DESCRIPTION OF THE TASK
Examine the entries and show every line in which the word "APIKeyQueryParam" is found.

Plain-text document sources
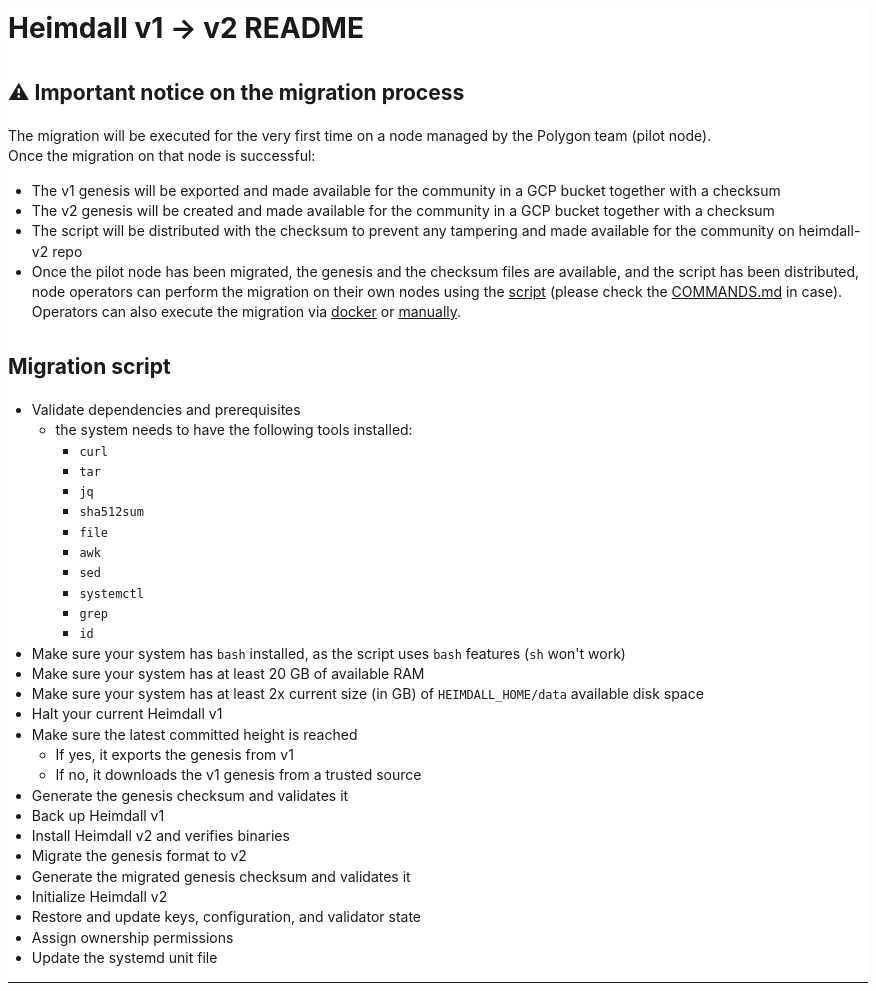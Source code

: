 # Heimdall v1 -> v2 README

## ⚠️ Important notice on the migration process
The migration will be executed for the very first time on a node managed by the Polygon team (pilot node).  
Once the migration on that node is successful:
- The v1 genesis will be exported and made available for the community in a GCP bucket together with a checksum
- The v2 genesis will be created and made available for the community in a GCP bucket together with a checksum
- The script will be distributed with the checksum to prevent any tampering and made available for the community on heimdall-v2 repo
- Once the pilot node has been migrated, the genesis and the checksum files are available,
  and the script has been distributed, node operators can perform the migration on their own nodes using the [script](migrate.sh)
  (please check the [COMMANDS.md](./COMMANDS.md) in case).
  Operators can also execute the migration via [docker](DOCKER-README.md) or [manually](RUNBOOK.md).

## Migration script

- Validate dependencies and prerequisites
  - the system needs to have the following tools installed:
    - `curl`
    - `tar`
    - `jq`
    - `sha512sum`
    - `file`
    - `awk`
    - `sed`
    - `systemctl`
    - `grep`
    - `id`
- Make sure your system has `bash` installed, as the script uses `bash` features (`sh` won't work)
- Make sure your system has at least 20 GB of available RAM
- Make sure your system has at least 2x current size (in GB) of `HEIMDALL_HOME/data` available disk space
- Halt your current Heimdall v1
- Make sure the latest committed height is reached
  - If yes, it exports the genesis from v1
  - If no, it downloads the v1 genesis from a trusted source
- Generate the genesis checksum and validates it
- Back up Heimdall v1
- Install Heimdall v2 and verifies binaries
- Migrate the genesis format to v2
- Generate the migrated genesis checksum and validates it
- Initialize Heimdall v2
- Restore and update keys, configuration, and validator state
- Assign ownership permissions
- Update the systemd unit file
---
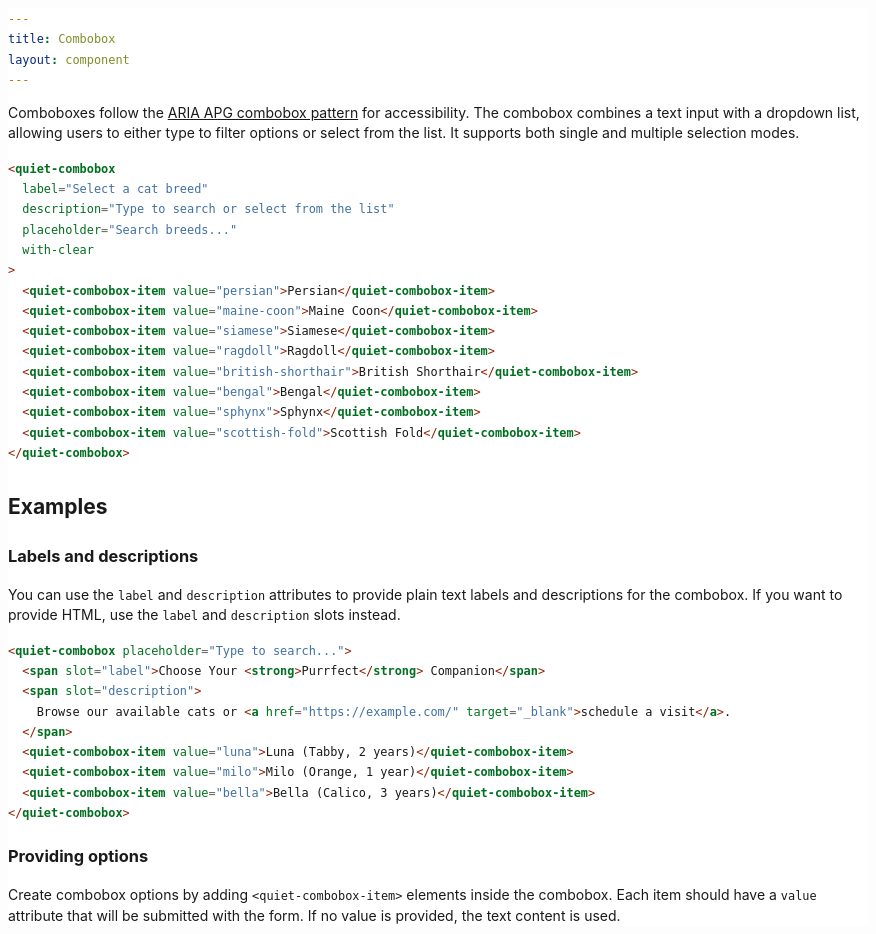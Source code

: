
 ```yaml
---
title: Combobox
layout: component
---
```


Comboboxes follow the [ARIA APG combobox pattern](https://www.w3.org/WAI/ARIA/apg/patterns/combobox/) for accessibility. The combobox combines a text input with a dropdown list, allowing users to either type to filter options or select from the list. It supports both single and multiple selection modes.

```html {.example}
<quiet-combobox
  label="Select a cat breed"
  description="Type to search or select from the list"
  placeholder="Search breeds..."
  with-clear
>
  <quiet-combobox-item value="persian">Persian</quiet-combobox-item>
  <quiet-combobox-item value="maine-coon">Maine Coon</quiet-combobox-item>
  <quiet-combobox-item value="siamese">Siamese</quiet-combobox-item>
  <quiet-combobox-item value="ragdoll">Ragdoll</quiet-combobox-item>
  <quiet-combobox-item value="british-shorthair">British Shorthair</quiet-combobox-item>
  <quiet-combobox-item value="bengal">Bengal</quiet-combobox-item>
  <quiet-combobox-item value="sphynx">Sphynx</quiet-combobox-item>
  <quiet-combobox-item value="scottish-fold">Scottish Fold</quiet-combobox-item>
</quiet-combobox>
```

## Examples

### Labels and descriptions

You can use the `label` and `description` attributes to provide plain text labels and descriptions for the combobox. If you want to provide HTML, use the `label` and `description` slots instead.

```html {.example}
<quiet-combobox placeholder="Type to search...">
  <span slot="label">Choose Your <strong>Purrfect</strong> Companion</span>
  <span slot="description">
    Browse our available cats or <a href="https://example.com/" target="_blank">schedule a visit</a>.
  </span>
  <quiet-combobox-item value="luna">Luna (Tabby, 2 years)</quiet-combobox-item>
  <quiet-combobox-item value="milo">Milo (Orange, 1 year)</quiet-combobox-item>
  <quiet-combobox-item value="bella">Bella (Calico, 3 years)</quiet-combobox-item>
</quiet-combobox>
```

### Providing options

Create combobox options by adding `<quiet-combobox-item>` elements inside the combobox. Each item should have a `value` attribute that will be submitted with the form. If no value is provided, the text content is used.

---

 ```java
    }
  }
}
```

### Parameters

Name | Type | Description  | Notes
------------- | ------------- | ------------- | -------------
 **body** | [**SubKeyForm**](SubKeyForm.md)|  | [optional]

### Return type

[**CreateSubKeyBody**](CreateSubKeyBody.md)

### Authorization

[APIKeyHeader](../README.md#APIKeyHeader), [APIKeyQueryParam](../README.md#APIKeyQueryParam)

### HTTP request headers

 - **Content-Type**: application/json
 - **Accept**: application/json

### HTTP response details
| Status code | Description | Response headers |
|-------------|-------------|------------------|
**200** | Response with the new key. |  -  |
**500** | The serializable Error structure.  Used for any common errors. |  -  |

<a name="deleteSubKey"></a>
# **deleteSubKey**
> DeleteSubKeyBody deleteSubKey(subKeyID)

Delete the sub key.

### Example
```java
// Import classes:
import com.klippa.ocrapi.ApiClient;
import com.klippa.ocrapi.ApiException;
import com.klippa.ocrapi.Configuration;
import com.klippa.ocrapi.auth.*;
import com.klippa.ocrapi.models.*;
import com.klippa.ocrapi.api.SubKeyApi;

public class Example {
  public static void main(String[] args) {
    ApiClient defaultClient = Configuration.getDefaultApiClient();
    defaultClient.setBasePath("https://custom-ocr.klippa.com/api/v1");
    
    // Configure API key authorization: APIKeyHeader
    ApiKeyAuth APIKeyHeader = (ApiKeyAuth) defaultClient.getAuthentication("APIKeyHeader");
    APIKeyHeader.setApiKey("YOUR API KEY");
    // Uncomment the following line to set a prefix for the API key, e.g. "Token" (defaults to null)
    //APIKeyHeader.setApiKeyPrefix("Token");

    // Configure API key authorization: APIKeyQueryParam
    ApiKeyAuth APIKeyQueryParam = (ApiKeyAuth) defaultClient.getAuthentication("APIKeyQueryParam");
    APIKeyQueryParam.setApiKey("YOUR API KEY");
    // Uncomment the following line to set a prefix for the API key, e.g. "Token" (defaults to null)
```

EXERCISE RESPONSE
[APIKeyHeader](../README.md#APIKeyHeader), [APIKeyQueryParam](../README.md#APIKeyQueryParam)
    // Configure API key authorization: APIKeyQueryParam
    ApiKeyAuth APIKeyQueryParam = (ApiKeyAuth) defaultClient.getAuthentication("APIKeyQueryParam");
    APIKeyQueryParam.setApiKey("YOUR API KEY");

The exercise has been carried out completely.